On the day of the disaster, Indian officials in Colombo swung into action organising logistics for what was to become a major operation, and looking out for missing Indians. "The greatest thing in the Indian assistance was that they did it in the midst of their own disaster," said Kumar, the owner of a hotel near Galle port who threw open his premises for an Indian medical camp. Surgeon Lt. Commander Rajesh Panicker, a gynaecologist, recalls the most touching cases he treated. He particularly remembers several children who were orphaned by the tsunami. "They did not know what hit them. They were speechless and did not even realise they had been orphaned."

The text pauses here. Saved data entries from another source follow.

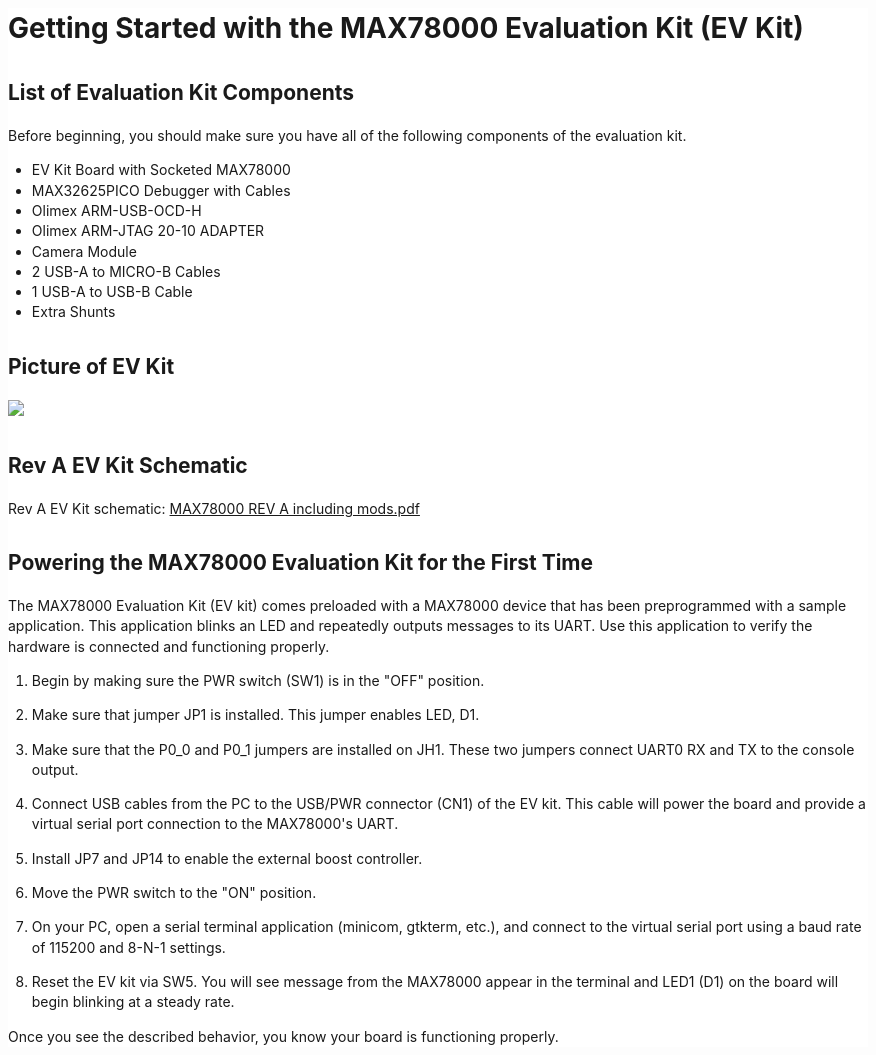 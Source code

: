 # Getting Started with the MAX78000 Evaluation Kit (EV Kit)

## List of Evaluation Kit Components

Before beginning, you should make sure you have all of the following components of the evaluation kit.
  * EV Kit Board with Socketed MAX78000
  * MAX32625PICO Debugger with Cables
  * Olimex ARM-USB-OCD-H
  * Olimex ARM-JTAG 20-10 ADAPTER
  * Camera Module
  * 2 USB-A to MICRO-B Cables
  * 1 USB-A to USB-B Cable
  * Extra Shunts

## Picture of EV Kit
![](MAX78000_RevA_EV_Kit.jpg)

## Rev A EV Kit Schematic
Rev A EV Kit schematic: [MAX78000 REV A including mods.pdf](MAX78000%20REV%20A%20including%20mods.pdf)

## Powering the MAX78000 Evaluation Kit for the First Time

The MAX78000 Evaluation Kit (EV kit) comes preloaded with a MAX78000 device that has been preprogrammed with a sample application. This application blinks an LED and repeatedly outputs messages to its UART. Use this application to verify the hardware is connected and functioning properly.

1.  Begin by making sure the PWR switch (SW1) is in the "OFF" position.

2.  Make sure that jumper JP1 is installed.  This jumper enables LED, D1.  

3.  Make sure that the P0_0 and P0_1 jumpers are installed on JH1.  These two jumpers connect UART0 RX and TX to the console output.

4.  Connect USB cables from the PC to the USB/PWR connector (CN1) of the EV kit. This cable will power the board and provide a virtual serial port connection to the MAX78000's UART.

5.  Install JP7 and JP14 to enable the external boost controller.

6.  Move the PWR switch to the "ON" position.

7.  On your PC, open a serial terminal application (minicom, gtkterm, etc.), and connect to the virtual serial port using a baud rate of 115200 and 8-N-1 settings.

8.  Reset the EV kit via SW5.  You will see message from the MAX78000 appear in the terminal and LED1 (D1) on the board will begin blinking at a steady rate.

Once you see the described behavior, you know your board is functioning properly.
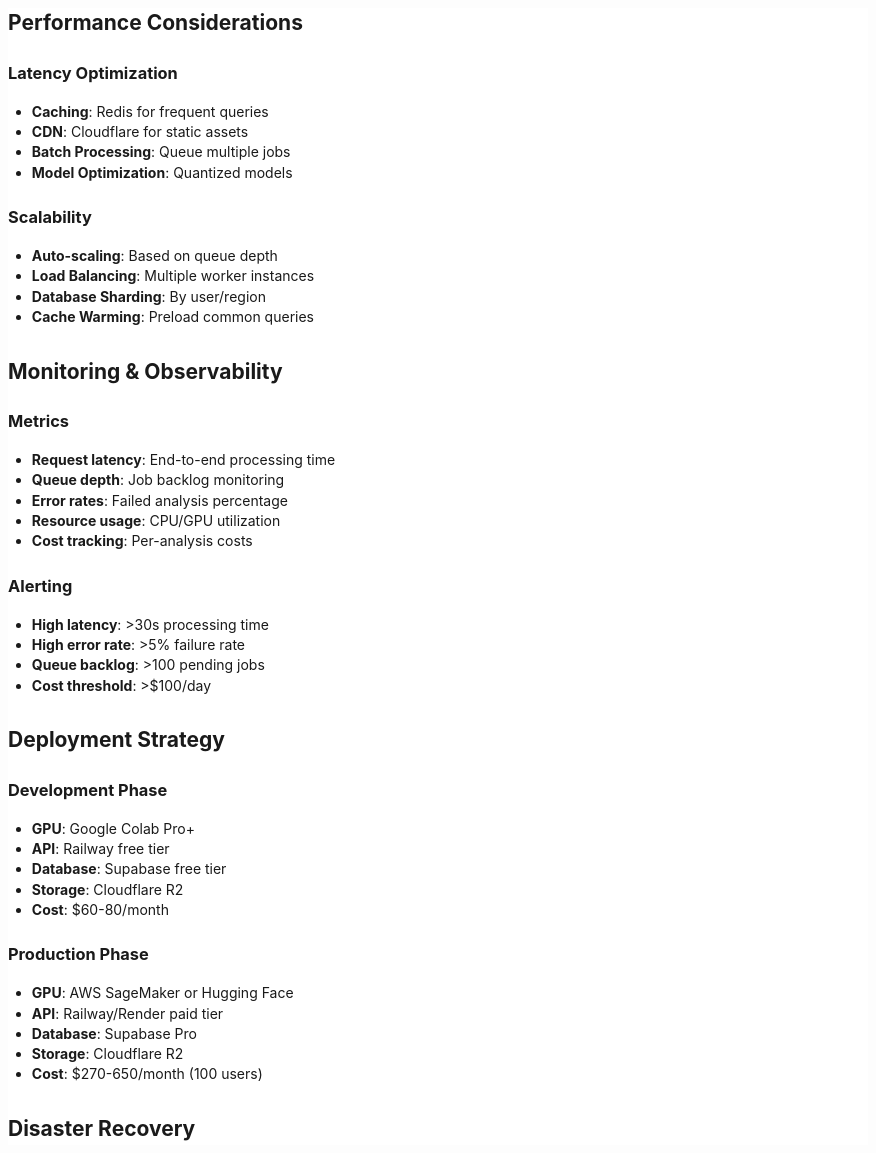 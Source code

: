 ## Performance Considerations

### Latency Optimization
- **Caching**: Redis for frequent queries
- **CDN**: Cloudflare for static assets
- **Batch Processing**: Queue multiple jobs
- **Model Optimization**: Quantized models

### Scalability
- **Auto-scaling**: Based on queue depth
- **Load Balancing**: Multiple worker instances
- **Database Sharding**: By user/region
- **Cache Warming**: Preload common queries

## Monitoring & Observability

### Metrics
- **Request latency**: End-to-end processing time
- **Queue depth**: Job backlog monitoring
- **Error rates**: Failed analysis percentage
- **Resource usage**: CPU/GPU utilization
- **Cost tracking**: Per-analysis costs

### Alerting
- **High latency**: >30s processing time
- **High error rate**: >5% failure rate
- **Queue backlog**: >100 pending jobs
- **Cost threshold**: >$100/day

## Deployment Strategy

### Development Phase
- **GPU**: Google Colab Pro+
- **API**: Railway free tier
- **Database**: Supabase free tier
- **Storage**: Cloudflare R2
- **Cost**: $60-80/month

### Production Phase
- **GPU**: AWS SageMaker or Hugging Face
- **API**: Railway/Render paid tier
- **Database**: Supabase Pro
- **Storage**: Cloudflare R2
- **Cost**: $270-650/month (100 users)

## Disaster Recovery
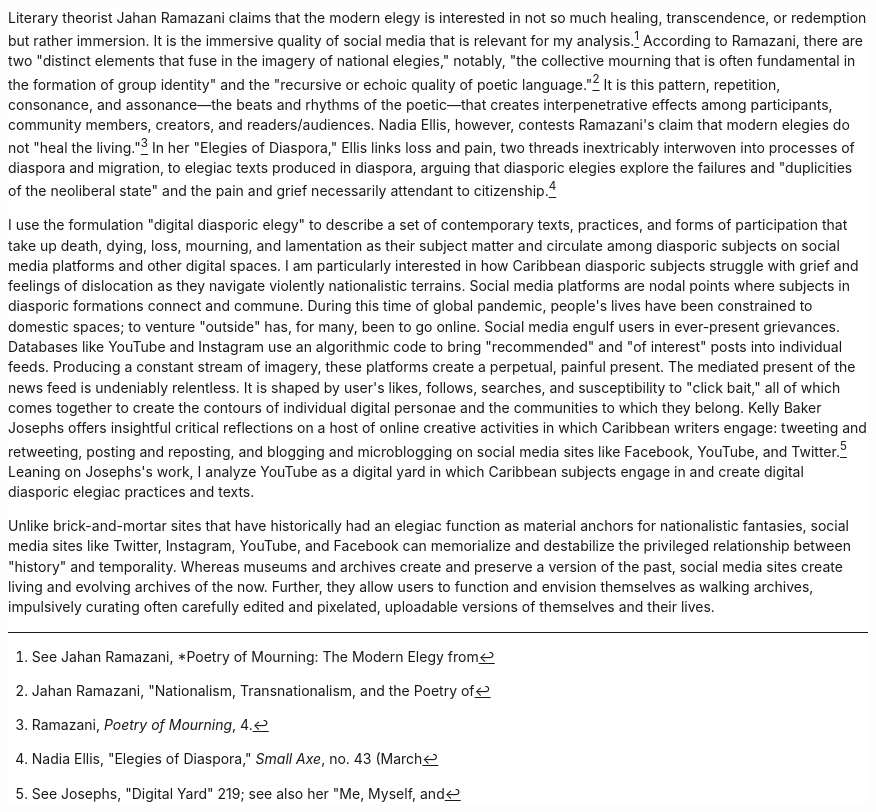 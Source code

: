 Literary theorist Jahan Ramazani claims that the modern elegy is
interested in not so much healing, transcendence, or redemption but
rather immersion. It is the immersive quality of social media that is
relevant for my analysis.[^6] According to Ramazani, there are two
"distinct elements that fuse in the imagery of national elegies,"
notably, "the collective mourning that is often fundamental in the
formation of group identity" and the "recursive or echoic quality of
poetic language."[^7] It is this pattern, repetition, consonance, and
assonance—the beats and rhythms of the poetic—that creates
interpenetrative effects among participants, community members,
creators, and readers/audiences. Nadia Ellis, however, contests
Ramazani's claim that modern elegies do not "heal the living."[^8] In
her "Elegies of Diaspora," Ellis links loss and pain, two threads
inextricably interwoven into processes of diaspora and migration, to
elegiac texts produced in diaspora, arguing that diasporic elegies
explore the failures and "duplicities of the neoliberal state" and the
pain and grief necessarily attendant to citizenship.[^9]

I use the formulation "digital diasporic elegy" to describe a set of
contemporary texts, practices, and forms of participation that take up
death, dying, loss, mourning, and lamentation as their subject matter
and circulate among diasporic subjects on social media platforms and
other digital spaces. I am particularly interested in how Caribbean
diasporic subjects struggle with grief and feelings of dislocation as
they navigate violently nationalistic terrains. Social media platforms
are nodal points where subjects in diasporic formations connect and
commune. During this time of global pandemic, people's lives have been
constrained to domestic spaces; to venture "outside" has, for many, been
to go online. Social media engulf users in ever-present grievances.
Databases like YouTube and Instagram use an algorithmic code to bring
"recommended" and "of interest" posts into individual feeds. Producing a
constant stream of imagery, these platforms create a perpetual, painful
present. The mediated present of the news feed is undeniably relentless.
It is shaped by user's likes, follows, searches, and susceptibility
to "click bait," all of which comes together to create the contours of individual digital personae and
the communities to which they belong. Kelly Baker Josephs offers
insightful critical reflections on a host of online creative activities
in which Caribbean writers engage: tweeting and retweeting, posting and
reposting, and blogging and microblogging on social media sites like
Facebook, YouTube, and Twitter.[^10] Leaning on Josephs's work, I
analyze YouTube as a digital yard in which Caribbean subjects engage in
and create digital diasporic elegiac practices and texts.

Unlike brick-and-mortar sites that have historically had an elegiac
function as material anchors for nationalistic fantasies, social media
sites like Twitter, Instagram, YouTube, and Facebook can memorialize and
destabilize the privileged relationship between "history" and
temporality. Whereas museums and archives create and preserve a version
of the past, social media sites create living and evolving archives of
the now. Further, they allow users to function and envision themselves
as walking archives, impulsively curating often carefully edited and
pixelated, uploadable versions of themselves and their lives.


[^1]: See Kelly Baker Josephs, "Digital Yards:
[^2]: Kaie Kellough (video), @KamauRemix, "Launching 40 Nights of the
[^3]: *The New Princeton Encyclopedia of Poetry and Poetics*, 3rd ed.
[^4]: See Diana Fuss, *Dying Modern: A Meditation on Elegy* (Durham, NC:
[^5]: Karen Weisman, introduction to *The Oxford Handbook of the Elegy*,
[^6]: See Jahan Ramazani, *Poetry of Mourning: The Modern Elegy from
[^7]: Jahan Ramazani, "Nationalism, Transnationalism, and the Poetry of
[^8]: Ramazani, *Poetry of Mourning*, 4.
[^9]: Nadia Ellis, "Elegies of Diaspora," *Small Axe*, no. 43 (March
[^10]: See Josephs, "Digital Yard" 219; see also her "Me, Myself, and
[^11]: Josh Ellenbogen, "On Photographic Elegy," in Weisman, *Oxford
[^12]: Elizabeth Helsinger, "Grieving Images: Elegy and the Visual
[^13]: Cemetery.org, the "World Wide Cemetery," was created by Canadian
[^14]: "Ozymandias," a sonnet written in 1817 by Percy Bysshe Shelley
[^15]: See the comments under "Stephen Cheng—Always Together," posted by
[^16]: According to Crate Digging Cooperative Records, the term *crate
[^17]: See, for example, uploads of Stephen Cheng's "Always Together" at
[^18]: See Krish Raghav, "Redemption Songs," *Topic Magazine*, no. 24,
[^19]: For more, see Marvin Sterling, *Babylon East: Performing
[^20]: Historically, the terms *Hakka* and *Hakga*, which bring together
[^21]: See the 2012 *New York Times* obituary for Stephen Chun-Tao
[^22]: For more on the history of Chinese
[^23]: Edward Seaga (28 May 1930–28 May 2019), born in Boston to Philip
[^24]: Item description for Stephen Cheng's "Always Together,"
[^25]: Hong Xiuquan, leader of the Taiping Rebellion, was of Hakka
[^26]: The terms *uptown* and *downtown* refer to both geographical
[^27]: See "Chang, Che (Zhang Che) (1923–2002)," in Rachel Braaten and
[^28]: The reference to Ali Mountain in the song is derived from *alit*,
[^29]: James Baron, "The Tao of Stephen Cheng," *Taipei Times*, 28
[^30]: Benedict Anderson discusses the unifying
[^31]: Ellis, "Elegies of Diaspora," 170.
[^32]: See, for example, the video of Mike Long dancing to "Always
[^33]: I use the term *operationalize* to convey and retain for the
[^34]: Sandy Baldwin, "A Poem Is a Machine to Think With: Digital Poetry
[^35]: In fielding a question about the difference between clean and
[^36]: See "Chinese Rocksteady," YouTube,
[^37]: Judith Butler, "Beside Oneself: On the Limits of Sexual
[^38]: "\#40NightsoftheVoice—Tribute to Kamau Brathwaite," Griffin
[^39]: In partnership with NGC Bocas Lit Fest, this collaborative
[^40]: In her prologue to *My Mother Was a Computer*, N. Katherine
[^fd1]: In "Stephen Cheng Released One Single That Sounded Like Nothing Else. But Who Was He?," Hua Hsu notes that the Juiliard trained Cheng was cast in roles in what are now deemed problematic Broadway shows "The World of Suzie Wong" and "Flower Drum Song." (The New Yorker, August 23, 2019) <https://www.newyorker.com/culture/culture-desk/stephen-cheng-released-one-single-that-sounded-like-nothing-else-but-who-was-he>.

According to Indian High Commissioner Nirupama Rao, a total of 25 medical teams, comprising 80 medical personnel, were deployed in the affected parts of the island. In addition, nearly 90 persons were on board a hospital ship with eight doctors. "We are constantly replenishing our medical supplies," and "specialised medicines such as paediatric medicines for respiratory problems are being brought in," she added. On the eastern coast, Operation Rainbow East is providing assistance in various ways to the affected people. Since the disaster, 11 Indian ships have been operating in Sri Lankan waters off the southern and eastern coasts. In eastern Sri Lanka's Trincomalee port, Indian relief brought 30 tonnes of drinking water, besides several tonnes of medical supplies and dry rations, to meet the urgent requirements.

Nirupama Rao visited the tsunami-affected eastern districts of Batticaloa and Trincomalee to assess the requirements and meet Indian personnel involved in the relief work. A total of six medical teams have been deployed across the southern and eastern coasts.

The Sri Lankan forces are providing security to the Indian relief workers. Significantly, a northern segment of the eastern coast is under the control of the Liberation Tigers of Tamil Eelam. In addition, to the 11 Indian ships, several naval helicopters are involved in ferrying teams from India to carry out relief operations.

Several Indian private companies based in Sri Lanka also extended a helping hand. Lanka IOC, the premier oil company, contributed Rs.20 million to the relief effort. Apollo Hospitals conducted more than 10 medical camps in the affected areas. The five-star hotel Taj Samudra donated Rs.1 million and also provided rations and medical supplies and helped in evacuation. Jet Airways, Gujarat Ambuja, Ashok Leyland, L&T Ceylinco, Ceat-Kelani and Tata Motors are among the companies that added to the contribution and kept the Indian flag flying high.